The straightforward answer, as far as I can see, is c) both for all of them (with a caveat that that's not totally accurate for the momentum).



1: Force. Newton's third law implies that during an impact such as this an equal force acts on the bus and the bug. Therefore the "greater force" acts on both objects.
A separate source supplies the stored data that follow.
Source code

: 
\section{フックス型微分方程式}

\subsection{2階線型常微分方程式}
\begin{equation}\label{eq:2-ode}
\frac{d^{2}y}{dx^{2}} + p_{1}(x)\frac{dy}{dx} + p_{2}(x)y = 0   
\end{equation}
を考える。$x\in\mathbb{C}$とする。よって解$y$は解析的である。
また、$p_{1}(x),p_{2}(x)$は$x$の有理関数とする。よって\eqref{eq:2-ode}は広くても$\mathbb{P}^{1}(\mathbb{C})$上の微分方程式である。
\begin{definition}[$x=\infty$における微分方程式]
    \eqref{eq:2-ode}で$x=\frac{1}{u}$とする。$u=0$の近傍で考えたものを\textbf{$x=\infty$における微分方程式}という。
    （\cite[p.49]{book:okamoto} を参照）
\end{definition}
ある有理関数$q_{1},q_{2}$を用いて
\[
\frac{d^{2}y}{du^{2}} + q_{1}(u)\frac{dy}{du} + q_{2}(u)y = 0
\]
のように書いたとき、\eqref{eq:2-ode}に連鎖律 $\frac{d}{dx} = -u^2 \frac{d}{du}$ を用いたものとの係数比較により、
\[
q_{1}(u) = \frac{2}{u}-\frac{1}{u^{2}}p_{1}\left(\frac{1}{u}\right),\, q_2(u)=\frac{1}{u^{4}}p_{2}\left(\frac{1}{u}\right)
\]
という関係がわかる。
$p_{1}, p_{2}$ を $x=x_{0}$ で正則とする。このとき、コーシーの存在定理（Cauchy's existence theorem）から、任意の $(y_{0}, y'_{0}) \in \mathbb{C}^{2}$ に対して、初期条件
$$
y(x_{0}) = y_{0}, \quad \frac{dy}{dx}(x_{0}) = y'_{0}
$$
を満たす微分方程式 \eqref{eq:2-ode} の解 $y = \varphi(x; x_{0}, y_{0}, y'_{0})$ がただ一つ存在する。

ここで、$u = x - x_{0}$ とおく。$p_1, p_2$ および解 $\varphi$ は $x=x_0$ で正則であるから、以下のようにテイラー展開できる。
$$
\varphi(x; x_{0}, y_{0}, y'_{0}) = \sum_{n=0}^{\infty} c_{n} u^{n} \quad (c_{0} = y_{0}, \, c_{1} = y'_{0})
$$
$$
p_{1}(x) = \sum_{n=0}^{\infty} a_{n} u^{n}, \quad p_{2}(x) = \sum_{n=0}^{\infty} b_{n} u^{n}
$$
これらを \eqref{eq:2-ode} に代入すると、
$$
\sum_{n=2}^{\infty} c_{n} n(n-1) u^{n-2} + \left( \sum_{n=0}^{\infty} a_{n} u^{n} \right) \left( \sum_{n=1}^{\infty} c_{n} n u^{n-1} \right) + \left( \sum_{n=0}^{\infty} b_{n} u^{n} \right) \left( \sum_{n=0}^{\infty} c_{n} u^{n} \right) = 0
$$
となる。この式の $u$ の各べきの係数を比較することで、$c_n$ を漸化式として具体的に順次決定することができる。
2: Impulse. Assuming the bus and the bug are traveling a lot slower than the speed of light, the difference in proper time between their inertial reference frames is going to be less than negligible. Since impulse is simply force exerted times time of impact, and we've already established that the force is the same, then this is c again, both.



3: Momentum. Momentum is always conserved. Always. If total momentum before equals total momentum afterwards, then the decrease in momentum for the fly must equal the increase in momentum of the bus (the momentum of the bus increases because although it might slow down, its mass has increased as it has bits of bug on it, p=mv).

Bug Bus

the situation calls so you might equate the forces at a component interior the trail of the motor vehicle, on the around arc, against the attitude of the arc ? => ?(t) i.e. is a function of time. If the arc has a radius r then arc length is only s = r? (the place s(t) is likewise a function of time). We define ?= 0 the place motor vehicle is up at h = 0.3m and ?= 90deg while motor vehicle is on the backside. The vertical stress is only the burden of the motor vehicle W= mg (g = 9.8m/s² of course) The component to this stress alongside the process action is the tangential component = Wcos?, there's a common reaction from the song it is Wsin?, there is hence a frictional stress opposing the action F = ? Wsin? the place ? is a parameter for the coefficient of resistance. From the stress diagaram we only upload up all of the forces on the physique: Unbalanced stress: relaxing = W + F a vector eqn. Fun_tangential = Wcos? - ?Wsin? this stress ought to equate to mass x tangential acceleration, for useful around action it is (?²?/?t²)r or written ?''r for brevity, so; m?''r = mg(cos? - ?sin?) => ?''r = g(cos? - ?sin?) _ 2d Order non-linear diff _ Eqn a million we additionally equate the radial component to Wsin? to the centripital acceleration (??/?t)²r = ?²r [?']²r = gsin? it is a 1st Order diff eqn. _ Eqn 2 you will might desire to do extra analyze to remedy those, remember ? => ?(t). even even with the incontrovertible fact that your boundary circumstances state that at t=0, h(0) = 36cm and r = 0.3m const. from geometry on your image; height above backside of song is h =r(a million - sin?) 0.36 = 0.3[a million - sin?(0)] or sin ?(0) = - 0.12, ?(0) = -6.9deg or -0.12rad. additionally at t=0 starts from relax skill that ?'(0) = 0. As t -> T the time while particle at last is composed of relax h(T) = 0, ?(T) = 90deg, ?'(T) = 0, ?''(T) = 0. [option: you will possibly have used PE at good (t=0) = mgh(0) = KE(t) + artwork(t) on arc yet you will nevertheless finally end up with differential eqn's in ?(t) to remedy! PE = mgr(a million - sin?) KE = a million/2mv² = a million/2m(?' r)² artwork = Fs = ?mgsin?.r? gr(a million - sin?) = a million/2(?' r)² + ?gsin?.r? ___Eqn 3]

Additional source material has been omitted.